"Mighty Ducks - Game Changer" bei Disney+:Gewinnen ist nicht alles

Mighty Ducks auf Disney+

Alex (Lauren Graham) sucht für ihren Sohn einen neuen Trainer.

(Foto: Disney/ABC/Liane Hentscher)

"Mighty Ducks: Game Changer" ist die Fortsetzung der legendären Teenager-Sportfilme der 1990er. Die Serie nimmt die Sorgen und Ängste junger Leute ernst.

Von Jürgen Schmieder

Die wichtigste Nachricht zuerst: Gordon Bombay ist kein Miesepeter. Es wäre einfach gewesen, wie es es mit einstigen Helden in der amerikanischen Popkultur oft passiert, aus dem Eishockeytrainer der Mighty-Ducks-Filme in der Serien-Fortsetzung Game Changer einen Grummler zu machen, der auf den rechten Weg geführt werden muss. Nein, Gordon Bombay ist ein netter Kerl, und die Welt kann nette Kerle gerade dringend gebrauchen.

Bombay, der in der 1990er-Filmreihe einen Haufen Misfits zum Eishockeyteam Ducks formt und mit unkonventionellen Methoden zum Erfolg führt, leitet nun eine heruntergekommene Eishalle in Minnesota. Genau das, was die verzweifelte Mutter Alex (Lauren Graham, die bereits in Gilmore Girls wunderbar eine solche Rolle spielte) sucht: Ihr zwölfjähriger Sohn Evan ist von den mittlerweile unbesiegbaren Ducks wegen fehlender Begabung hinausgeworfen worden. Er will nun ein neues Team gründen, bei dem es nicht nur ums Gewinnen, sondern ums Spaßhaben geht. Sie brauchen eine Halle, und sie brauchen einen Trainer. Was für ein Zufall!
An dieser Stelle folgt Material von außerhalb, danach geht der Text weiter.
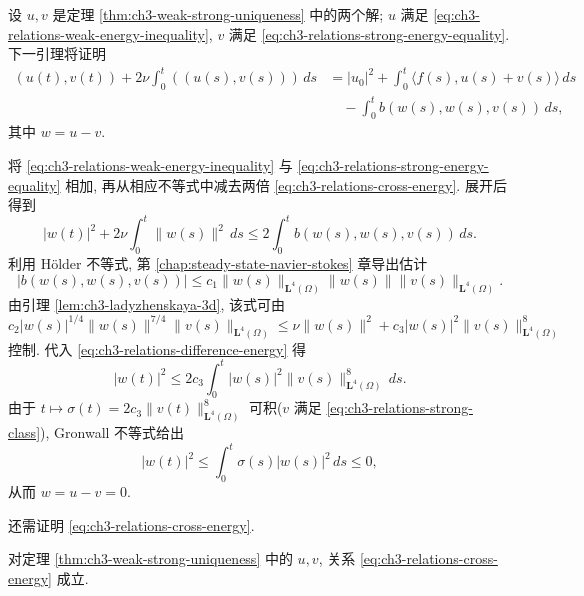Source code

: \hypertarget{chapter-03-page-225}{}
\begin{Proof}
设 $u,v$ 是定理 \ref{thm:ch3-weak-strong-uniqueness} 中的两个解; $u$ 满足 \eqref{eq:ch3-relations-weak-energy-inequality}, $v$ 满足 \eqref{eq:ch3-relations-strong-energy-equality}. 下一引理将证明
\begin{equation}
\begin{aligned}
(u(t),v(t))+2\nu\int_0^t((u(s),v(s)))\,ds
&=|u_0|^2+\int_0^t\langle f(s),u(s)+v(s)\rangle\,ds\\
&\quad-\int_0^t b(w(s),w(s),v(s))\,ds,
\end{aligned}
\label{eq:ch3-relations-cross-energy}
\end{equation}
其中 $w=u-v$.

将 \eqref{eq:ch3-relations-weak-energy-inequality} 与 \eqref{eq:ch3-relations-strong-energy-equality} 相加, 再从相应不等式中减去两倍 \eqref{eq:ch3-relations-cross-energy}. 展开后得到
\begin{equation}
|w(t)|^2+2\nu\int_0^t\lVert w(s)\rVert^2\,ds
\leq2\int_0^t b(w(s),w(s),v(s))\,ds.
\label{eq:ch3-relations-difference-energy}
\end{equation}
利用 Hölder 不等式, 第 \ref{chap:steady-state-navier-stokes} 章导出估计
\[
|b(w(s),w(s),v(s))|
\leq c_1\lVert w(s)\rVert_{\mathbf L^4(\Omega)}
\lVert w(s)\rVert\lVert v(s)\rVert_{\mathbf L^4(\Omega)}.
\]
由引理 \ref{lem:ch3-ladyzhenskaya-3d}, 该式可由
\[
c_2|w(s)|^{1/4}\lVert w(s)\rVert^{7/4}
\lVert v(s)\rVert_{\mathbf L^4(\Omega)}
\leq\nu\lVert w(s)\rVert^2
+c_3|w(s)|^2\lVert v(s)\rVert_{\mathbf L^4(\Omega)}^8
\]
控制. 代入 \eqref{eq:ch3-relations-difference-energy} 得
\[
|w(t)|^2\leq2c_3\int_0^t|w(s)|^2
\lVert v(s)\rVert_{\mathbf L^4(\Omega)}^8\,ds.
\]
由于 $t\mapsto\sigma(t)=2c_3\lVert v(t)\rVert_{\mathbf L^4(\Omega)}^8$ 可积($v$ 满足 \eqref{eq:ch3-relations-strong-class}), Gronwall 不等式给出
\[
|w(t)|^2\leq\int_0^t\sigma(s)|w(s)|^2\,ds\leq0,
\]
从而 $w=u-v=0$.
\end{Proof}

还需证明 \eqref{eq:ch3-relations-cross-energy}.

\begin{Lemma}
\label{lem:ch3-relations-cross-energy}
对定理 \ref{thm:ch3-weak-strong-uniqueness} 中的 $u,v$, 关系 \eqref{eq:ch3-relations-cross-energy} 成立.
\end{Lemma}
Das Sujet ist natürlich nicht neu, man kann bereits nach einer von zehn Folgen erahnen: Bombay, dessen schlimmstes Vergehen es ist, nach Kindergeburtstagen die Kuchenreste zu stibitzen, wird die Ansammlung untalentierter Außenseiter trainieren, und am Ende wird es zum Duell mit dem übermächtigen Rivalen kommen. Man kennt das aus Filmen wie Cool Runnings, Rocky oder Karate Kid.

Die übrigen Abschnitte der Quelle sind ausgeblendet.